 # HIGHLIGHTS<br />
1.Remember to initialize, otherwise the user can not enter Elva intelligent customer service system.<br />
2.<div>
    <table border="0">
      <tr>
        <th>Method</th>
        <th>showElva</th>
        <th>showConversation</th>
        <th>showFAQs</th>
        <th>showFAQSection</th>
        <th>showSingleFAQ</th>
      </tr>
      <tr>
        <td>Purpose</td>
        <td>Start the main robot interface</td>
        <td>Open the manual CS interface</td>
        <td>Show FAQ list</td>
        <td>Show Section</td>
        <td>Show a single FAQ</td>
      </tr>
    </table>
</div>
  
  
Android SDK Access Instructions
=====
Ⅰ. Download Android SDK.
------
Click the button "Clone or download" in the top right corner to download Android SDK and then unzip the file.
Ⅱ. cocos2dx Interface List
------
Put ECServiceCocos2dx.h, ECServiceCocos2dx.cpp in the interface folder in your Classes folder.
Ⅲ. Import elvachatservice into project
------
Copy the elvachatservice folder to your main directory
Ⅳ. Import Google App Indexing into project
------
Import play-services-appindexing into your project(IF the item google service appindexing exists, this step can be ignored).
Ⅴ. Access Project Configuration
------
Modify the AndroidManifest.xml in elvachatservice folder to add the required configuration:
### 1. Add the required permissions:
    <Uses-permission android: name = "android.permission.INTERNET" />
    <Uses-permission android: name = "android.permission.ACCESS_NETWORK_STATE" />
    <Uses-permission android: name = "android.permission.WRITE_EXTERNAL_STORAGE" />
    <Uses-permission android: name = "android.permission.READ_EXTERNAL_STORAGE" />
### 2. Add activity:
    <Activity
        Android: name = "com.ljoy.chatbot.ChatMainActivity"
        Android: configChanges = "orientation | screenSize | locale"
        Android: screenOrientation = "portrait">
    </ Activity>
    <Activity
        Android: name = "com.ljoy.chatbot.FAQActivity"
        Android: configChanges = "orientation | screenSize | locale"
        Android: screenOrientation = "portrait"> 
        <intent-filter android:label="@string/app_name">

───

• **GOAL OF THE EXERCISE**:
Begin with the line that has "Ⅲ. Import elvachatservice into project" in the listing above and end after the line that has "Ⅴ. Access Project Configuration"; output those lines exactly.

• **TASK RESPONSE**:
Ⅲ. Import elvachatservice into project
------
Copy the elvachatservice folder to your main directory
Ⅳ. Import Google App Indexing into project
------
Import play-services-appindexing into your project(IF the item google service appindexing exists, this step can be ignored).
Ⅴ. Access Project Configuration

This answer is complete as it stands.